>>>

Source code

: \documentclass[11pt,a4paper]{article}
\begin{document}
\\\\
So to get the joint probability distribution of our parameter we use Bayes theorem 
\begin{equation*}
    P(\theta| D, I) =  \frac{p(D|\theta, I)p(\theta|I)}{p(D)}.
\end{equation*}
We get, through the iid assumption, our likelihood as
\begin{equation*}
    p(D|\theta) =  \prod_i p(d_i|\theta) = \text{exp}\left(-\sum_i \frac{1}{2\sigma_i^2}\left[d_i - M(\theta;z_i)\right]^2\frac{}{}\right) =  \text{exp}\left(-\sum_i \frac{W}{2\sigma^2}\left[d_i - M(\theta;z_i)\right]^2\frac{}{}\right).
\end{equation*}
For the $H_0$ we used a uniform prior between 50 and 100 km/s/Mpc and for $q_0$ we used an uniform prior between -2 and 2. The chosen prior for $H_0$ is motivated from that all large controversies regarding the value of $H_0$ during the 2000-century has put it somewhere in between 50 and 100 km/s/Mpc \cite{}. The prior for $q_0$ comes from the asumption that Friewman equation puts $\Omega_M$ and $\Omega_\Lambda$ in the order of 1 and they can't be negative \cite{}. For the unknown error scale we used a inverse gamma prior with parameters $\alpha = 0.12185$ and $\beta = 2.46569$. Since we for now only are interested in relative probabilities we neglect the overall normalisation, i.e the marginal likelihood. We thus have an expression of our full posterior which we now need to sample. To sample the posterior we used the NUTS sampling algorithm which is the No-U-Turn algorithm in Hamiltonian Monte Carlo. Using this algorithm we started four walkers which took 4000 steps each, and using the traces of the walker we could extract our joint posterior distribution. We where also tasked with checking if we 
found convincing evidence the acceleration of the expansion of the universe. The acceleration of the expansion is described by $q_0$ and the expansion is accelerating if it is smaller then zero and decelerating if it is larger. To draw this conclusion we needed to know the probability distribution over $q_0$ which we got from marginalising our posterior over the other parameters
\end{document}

<<<

TASK OBJECTIVE. All of the records are to be reproduced exactly as they were given.

YOUR SOLUTION.
Source code

: \documentclass[11pt,a4paper]{article}
\begin{document}
\\\\
So to get the joint probability distribution of our parameter we use Bayes theorem 
\begin{equation*}
    P(\theta| D, I) =  \frac{p(D|\theta, I)p(\theta|I)}{p(D)}.
\end{equation*}
We get, through the iid assumption, our likelihood as
\begin{equation*}
    p(D|\theta) =  \prod_i p(d_i|\theta) = \text{exp}\left(-\sum_i \frac{1}{2\sigma_i^2}\left[d_i - M(\theta;z_i)\right]^2\frac{}{}\right) =  \text{exp}\left(-\sum_i \frac{W}{2\sigma^2}\left[d_i - M(\theta;z_i)\right]^2\frac{}{}\right).
\end{equation*}
For the $H_0$ we used a uniform prior between 50 and 100 km/s/Mpc and for $q_0$ we used an uniform prior between -2 and 2. The chosen prior for $H_0$ is motivated from that all large controversies regarding the value of $H_0$ during the 2000-century has put it somewhere in between 50 and 100 km/s/Mpc \cite{}. The prior for $q_0$ comes from the asumption that Friewman equation puts $\Omega_M$ and $\Omega_\Lambda$ in the order of 1 and they can't be negative \cite{}. For the unknown error scale we used a inverse gamma prior with parameters $\alpha = 0.12185$ and $\beta = 2.46569$. Since we for now only are interested in relative probabilities we neglect the overall normalisation, i.e the marginal likelihood. We thus have an expression of our full posterior which we now need to sample. To sample the posterior we used the NUTS sampling algorithm which is the No-U-Turn algorithm in Hamiltonian Monte Carlo. Using this algorithm we started four walkers which took 4000 steps each, and using the traces of the walker we could extract our joint posterior distribution. We where also tasked with checking if we 
found convincing evidence the acceleration of the expansion of the universe. The acceleration of the expansion is described by $q_0$ and the expansion is accelerating if it is smaller then zero and decelerating if it is larger. To draw this conclusion we needed to know the probability distribution over $q_0$ which we got from marginalising our posterior over the other parameters
\end{document}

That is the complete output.